[Data records]
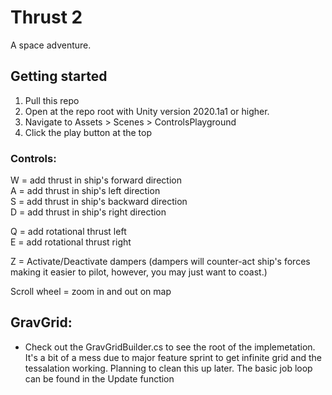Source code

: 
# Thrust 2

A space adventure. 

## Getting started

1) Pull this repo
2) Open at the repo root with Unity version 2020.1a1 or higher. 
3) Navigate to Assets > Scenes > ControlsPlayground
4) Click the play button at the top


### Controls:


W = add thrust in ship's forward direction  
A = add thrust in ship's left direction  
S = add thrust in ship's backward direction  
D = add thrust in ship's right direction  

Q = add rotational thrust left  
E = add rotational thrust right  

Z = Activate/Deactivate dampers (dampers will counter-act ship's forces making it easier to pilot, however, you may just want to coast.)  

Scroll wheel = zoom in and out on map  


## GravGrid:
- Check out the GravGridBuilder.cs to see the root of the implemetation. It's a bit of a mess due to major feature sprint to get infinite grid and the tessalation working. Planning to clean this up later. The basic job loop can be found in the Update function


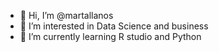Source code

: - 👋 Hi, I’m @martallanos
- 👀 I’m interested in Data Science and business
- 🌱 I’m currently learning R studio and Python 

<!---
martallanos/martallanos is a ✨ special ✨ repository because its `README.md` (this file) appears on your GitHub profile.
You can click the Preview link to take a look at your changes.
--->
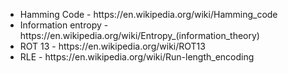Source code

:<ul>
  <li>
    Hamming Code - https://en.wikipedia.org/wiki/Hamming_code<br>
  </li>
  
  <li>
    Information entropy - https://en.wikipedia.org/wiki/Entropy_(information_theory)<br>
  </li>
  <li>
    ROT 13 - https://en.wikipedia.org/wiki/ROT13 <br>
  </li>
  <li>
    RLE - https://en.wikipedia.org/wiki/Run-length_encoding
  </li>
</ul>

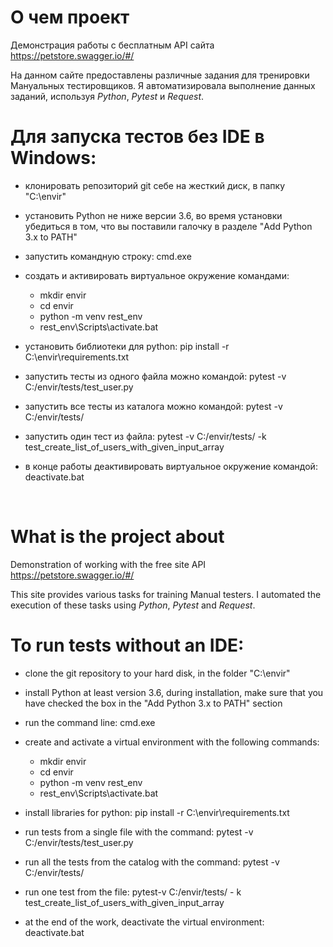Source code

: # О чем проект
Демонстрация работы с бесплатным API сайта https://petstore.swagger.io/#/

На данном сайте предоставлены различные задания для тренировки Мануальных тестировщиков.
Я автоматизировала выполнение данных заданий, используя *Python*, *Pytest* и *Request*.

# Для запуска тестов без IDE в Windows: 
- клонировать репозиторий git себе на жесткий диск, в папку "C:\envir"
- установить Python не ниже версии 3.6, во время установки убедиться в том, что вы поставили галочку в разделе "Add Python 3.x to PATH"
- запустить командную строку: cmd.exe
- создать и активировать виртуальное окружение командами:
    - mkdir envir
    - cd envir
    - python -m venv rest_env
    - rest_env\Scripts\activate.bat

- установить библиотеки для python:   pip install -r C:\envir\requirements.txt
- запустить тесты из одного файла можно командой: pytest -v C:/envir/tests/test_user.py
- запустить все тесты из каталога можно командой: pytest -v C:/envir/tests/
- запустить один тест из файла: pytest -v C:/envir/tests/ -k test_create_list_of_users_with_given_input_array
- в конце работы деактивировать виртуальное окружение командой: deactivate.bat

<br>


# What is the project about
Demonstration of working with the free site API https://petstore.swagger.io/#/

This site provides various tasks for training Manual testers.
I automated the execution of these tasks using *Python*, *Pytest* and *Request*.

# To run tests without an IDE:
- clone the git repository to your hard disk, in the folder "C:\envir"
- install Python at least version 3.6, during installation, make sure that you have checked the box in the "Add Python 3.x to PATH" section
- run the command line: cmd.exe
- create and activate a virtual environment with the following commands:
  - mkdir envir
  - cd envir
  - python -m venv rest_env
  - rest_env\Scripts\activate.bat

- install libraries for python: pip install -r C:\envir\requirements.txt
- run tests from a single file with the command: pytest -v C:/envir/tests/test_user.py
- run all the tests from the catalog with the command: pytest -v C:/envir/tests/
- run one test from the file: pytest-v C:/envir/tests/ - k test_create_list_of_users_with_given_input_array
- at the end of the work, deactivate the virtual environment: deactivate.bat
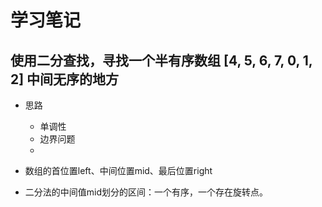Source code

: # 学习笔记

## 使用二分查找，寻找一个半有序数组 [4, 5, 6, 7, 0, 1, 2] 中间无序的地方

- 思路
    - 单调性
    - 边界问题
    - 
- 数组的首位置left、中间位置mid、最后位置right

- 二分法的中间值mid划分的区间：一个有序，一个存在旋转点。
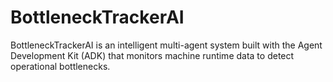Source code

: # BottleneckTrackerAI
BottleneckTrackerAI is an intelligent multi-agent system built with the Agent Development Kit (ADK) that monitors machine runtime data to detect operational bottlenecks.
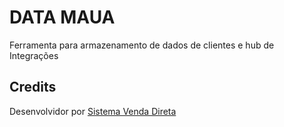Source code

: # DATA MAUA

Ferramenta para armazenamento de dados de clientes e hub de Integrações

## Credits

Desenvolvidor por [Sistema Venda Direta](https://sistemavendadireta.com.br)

Task prompt => The records above are to be copied exactly, without their pictures.

Solution =>
Source code

: 
# Thrust 2

A space adventure. 

## Getting started

1) Pull this repo
2) Open at the repo root with Unity version 2020.1a1 or higher. 
3) Navigate to Assets > Scenes > ControlsPlayground
4) Click the play button at the top


### Controls:


W = add thrust in ship's forward direction  
A = add thrust in ship's left direction  
S = add thrust in ship's backward direction  
D = add thrust in ship's right direction  

Q = add rotational thrust left  
E = add rotational thrust right  

Z = Activate/Deactivate dampers (dampers will counter-act ship's forces making it easier to pilot, however, you may just want to coast.)  

Scroll wheel = zoom in and out on map  


## GravGrid:
- Check out the GravGridBuilder.cs to see the root of the implemetation. It's a bit of a mess due to major feature sprint to get infinite grid and the tessalation working. Planning to clean this up later. The basic job loop can be found in the Update function


Source code

: - 👋 Hi, I’m @martallanos
- 👀 I’m interested in Data Science and business
- 🌱 I’m currently learning R studio and Python 

<!---
martallanos/martallanos is a ✨ special ✨ repository because its `README.md` (this file) appears on your GitHub profile.
You can click the Preview link to take a look at your changes.
--->
Source code

:<ul>
  <li>
    Hamming Code - https://en.wikipedia.org/wiki/Hamming_code<br>
  </li>
  
  <li>
    Information entropy - https://en.wikipedia.org/wiki/Entropy_(information_theory)<br>
  </li>
  <li>
    ROT 13 - https://en.wikipedia.org/wiki/ROT13 <br>
  </li>
  <li>
    RLE - https://en.wikipedia.org/wiki/Run-length_encoding
  </li>
</ul>

Source code

: # О чем проект
Демонстрация работы с бесплатным API сайта https://petstore.swagger.io/#/

На данном сайте предоставлены различные задания для тренировки Мануальных тестировщиков.
Я автоматизировала выполнение данных заданий, используя *Python*, *Pytest* и *Request*.

# Для запуска тестов без IDE в Windows: 
- клонировать репозиторий git себе на жесткий диск, в папку "C:\envir"
- установить Python не ниже версии 3.6, во время установки убедиться в том, что вы поставили галочку в разделе "Add Python 3.x to PATH"
- запустить командную строку: cmd.exe
- создать и активировать виртуальное окружение командами:
    - mkdir envir
    - cd envir
    - python -m venv rest_env
    - rest_env\Scripts\activate.bat

- установить библиотеки для python:   pip install -r C:\envir\requirements.txt
- запустить тесты из одного файла можно командой: pytest -v C:/envir/tests/test_user.py
- запустить все тесты из каталога можно командой: pytest -v C:/envir/tests/
- запустить один тест из файла: pytest -v C:/envir/tests/ -k test_create_list_of_users_with_given_input_array
- в конце работы деактивировать виртуальное окружение командой: deactivate.bat

<br>


# What is the project about
Demonstration of working with the free site API https://petstore.swagger.io/#/

This site provides various tasks for training Manual testers.
I automated the execution of these tasks using *Python*, *Pytest* and *Request*.

# To run tests without an IDE:
- clone the git repository to your hard disk, in the folder "C:\envir"
- install Python at least version 3.6, during installation, make sure that you have checked the box in the "Add Python 3.x to PATH" section
- run the command line: cmd.exe
- create and activate a virtual environment with the following commands:
  - mkdir envir
  - cd envir
  - python -m venv rest_env
  - rest_env\Scripts\activate.bat

- install libraries for python: pip install -r C:\envir\requirements.txt
- run tests from a single file with the command: pytest -v C:/envir/tests/test_user.py
- run all the tests from the catalog with the command: pytest -v C:/envir/tests/
- run one test from the file: pytest-v C:/envir/tests/ - k test_create_list_of_users_with_given_input_array
- at the end of the work, deactivate the virtual environment: deactivate.bat
Source code

: # 学习笔记

## 使用二分查找，寻找一个半有序数组 [4, 5, 6, 7, 0, 1, 2] 中间无序的地方

- 思路
    - 单调性
    - 边界问题
    - 
- 数组的首位置left、中间位置mid、最后位置right

- 二分法的中间值mid划分的区间：一个有序，一个存在旋转点。
Source code

: # BottleneckTrackerAI
BottleneckTrackerAI is an intelligent multi-agent system built with the Agent Development Kit (ADK) that monitors machine runtime data to detect operational bottlenecks.
Source code

: # DATA MAUA

Ferramenta para armazenamento de dados de clientes e hub de Integrações

## Credits

Desenvolvidor por [Sistema Venda Direta](https://sistemavendadireta.com.br)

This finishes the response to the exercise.